Wednesday, December 11, 2013

I convinced him not to quit - Part 1

I remember drafting this post from my gmail account and sent it to my blogger account on 11 April this year. And, I was glad I documented my conversation with Hoe. After some editing, I am publishing it now, more than 6 months after it happened.

Another bombshell...he broke the news to me. Still in his school pants, half-naked after coming back from school, he was sitting at the staircase trying to catch a moment with me while I was rushing through my dinner before my tuition class with my students.

"Can you do me a favour?"
This question didn't sound good at all.  At that moment, I knew something must have gone really wrong. 

"Can you write a letter to school saying I want to quit IGCSE?"


"I cannot cope. I don't want to waste your money."

"Paying for education is not a waste of money. And, you don't decide that it's wasting our money. What happened?"

"I just don't want to waste your money."

"What happened? What's wrong!"
It was not a tone of concern. Rather it was an impatient tone, searching the truth.

"I can't cope. There's a lot of homework. This teacher gives a lot of homework."

"Why can't you cope when you hardly do your homework? It's not that you stay up until 11pm or midnight to do your homework. What nonsense is this?"

"She asks us to do a lot of work and I can't cope. She walks in and say things like, I don't know what to give you all. Do this..."

"It's not that you can't cope. You are just plain lazy and you are finding excuse to avoid extra work. So, you 
choose to quit."
"IGCSE is a very important subject. You qualify to take it and not many people can enjoy this privilege.
English is your strong subject and now you want to quit."  
"What else are you left with?  You should quit English Lit or other non-core subjects, not IGCSE. People pay a lot to sit for this exam and you want to quit?"
"I will not let you quit." I was very firm.

"If I have to go and see your teacher and Mr Wong to make sure you attend your class, I will do it."
"What about the first class you joined? The teacher kicked you out of this class. Will she accept you back
into her class?"

"I don't know. If can, I want to go back to Puan N."

"She gives you all less homework?"


"You go and see her. Talk to her nicely and politely whether she can accept you back into her class. Never badmouth your teacher in front of Puan N. Just say you want to go back to her because you can't cope with Puan R. If she refuses, then I will go and see her."

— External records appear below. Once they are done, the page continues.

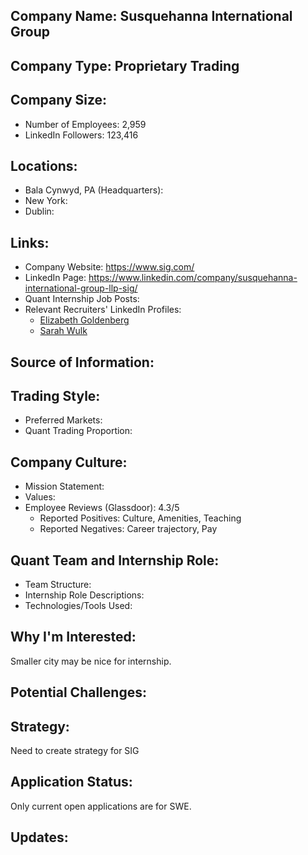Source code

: ## Company Name: Susquehanna International Group

## Company Type: Proprietary Trading

## Company Size:
- Number of Employees: 2,959
- LinkedIn Followers: 123,416

## Locations:
- Bala Cynwyd, PA (Headquarters): 
- New York: 
- Dublin: 

## Links:
- Company Website: https://www.sig.com/
- LinkedIn Page: https://www.linkedin.com/company/susquehanna-international-group-llp-sig/
- Quant Internship Job Posts: 
- Relevant Recruiters' LinkedIn Profiles: 
  - [Elizabeth Goldenberg](https://www.linkedin.com/in/egoldenberg9/)
  - [Sarah Wulk](https://www.linkedin.com/in/sarahwulk/)

## Source of Information:

## Trading Style:
- Preferred Markets: 
- Quant Trading Proportion: 

## Company Culture:
- Mission Statement: 
- Values: 
- Employee Reviews (Glassdoor): 4.3/5
  - Reported Positives: Culture, Amenities, Teaching
  - Reported Negatives: Career trajectory, Pay

## Quant Team and Internship Role:
- Team Structure: 
- Internship Role Descriptions: 
- Technologies/Tools Used: 

## Why I'm Interested:
Smaller city may be nice for internship.

## Potential Challenges: 

## Strategy:
Need to create strategy for SIG

## Application Status:
Only current open applications are for SWE.

## Updates:
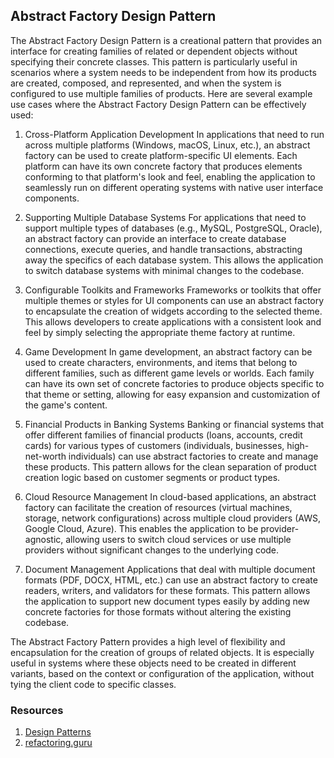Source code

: ## Abstract Factory Design Pattern

The Abstract Factory Design Pattern is a creational pattern that provides an interface for creating families of related or dependent objects without specifying their concrete classes. This pattern is particularly useful in scenarios where a system needs to be independent from how its products are created, composed, and represented, and when the system is configured to use multiple families of products. Here are several example use cases where the Abstract Factory Design Pattern can be effectively used:

1. Cross-Platform Application Development
   In applications that need to run across multiple platforms (Windows, macOS, Linux, etc.), an abstract factory can be used to create platform-specific UI elements. Each platform can have its own concrete factory that produces elements conforming to that platform's look and feel, enabling the application to seamlessly run on different operating systems with native user interface components.

2. Supporting Multiple Database Systems
   For applications that need to support multiple types of databases (e.g., MySQL, PostgreSQL, Oracle), an abstract factory can provide an interface to create database connections, execute queries, and handle transactions, abstracting away the specifics of each database system. This allows the application to switch database systems with minimal changes to the codebase.

3. Configurable Toolkits and Frameworks
   Frameworks or toolkits that offer multiple themes or styles for UI components can use an abstract factory to encapsulate the creation of widgets according to the selected theme. This allows developers to create applications with a consistent look and feel by simply selecting the appropriate theme factory at runtime.

4. Game Development
   In game development, an abstract factory can be used to create characters, environments, and items that belong to different families, such as different game levels or worlds. Each family can have its own set of concrete factories to produce objects specific to that theme or setting, allowing for easy expansion and customization of the game's content.

5. Financial Products in Banking Systems
   Banking or financial systems that offer different families of financial products (loans, accounts, credit cards) for various types of customers (individuals, businesses, high-net-worth individuals) can use abstract factories to create and manage these products. This pattern allows for the clean separation of product creation logic based on customer segments or product types.

6. Cloud Resource Management
   In cloud-based applications, an abstract factory can facilitate the creation of resources (virtual machines, storage, network configurations) across multiple cloud providers (AWS, Google Cloud, Azure). This enables the application to be provider-agnostic, allowing users to switch cloud services or use multiple providers without significant changes to the underlying code.

7. Document Management
   Applications that deal with multiple document formats (PDF, DOCX, HTML, etc.) can use an abstract factory to create readers, writers, and validators for these formats. This pattern allows the application to support new document types easily by adding new concrete factories for those formats without altering the existing codebase.

The Abstract Factory Pattern provides a high level of flexibility and encapsulation for the creation of groups of related objects. It is especially useful in systems where these objects need to be created in different variants, based on the context or configuration of the application, without tying the client code to specific classes.

### Resources
1. [Design Patterns](https://www.amazon.com/Design-Patterns-Elements-Reusable-Object-Oriented/dp/0201633612)
2. [refactoring.guru](https://refactoring.guru/design-patterns/abstract-factory)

"You have to change your attitude. Youngsters change when they are 16.  You don't seem to change for the 
better. "They mature and know what they want as they reach Form 4. But, you are still the same. You always avoid work."

"Don't regret in future."

It was the usual squabble with him. Each such session with him is never easy. I have to relentlessly emphasize
a point. Repeating my message, again and again. It ended with somehow, an expected silence from him. I will take that as an agreement from him to either talk to Puan N or continue on with his usual class.

When things cooled down, I went to him room and speak to him in a comforting tone. 

"Hard work always pays off." 

Whether he listens and decides to turn over a new leaf is yet to be seen. I was greeted with silence, which can be interpreted as something positive. He was at his desk, taking out a few exercise books, as though ready to complete his backlog (I suppose it's backlog as he never does his work).

All I know is I will continue to be by his side to 'remind' him relentlessly.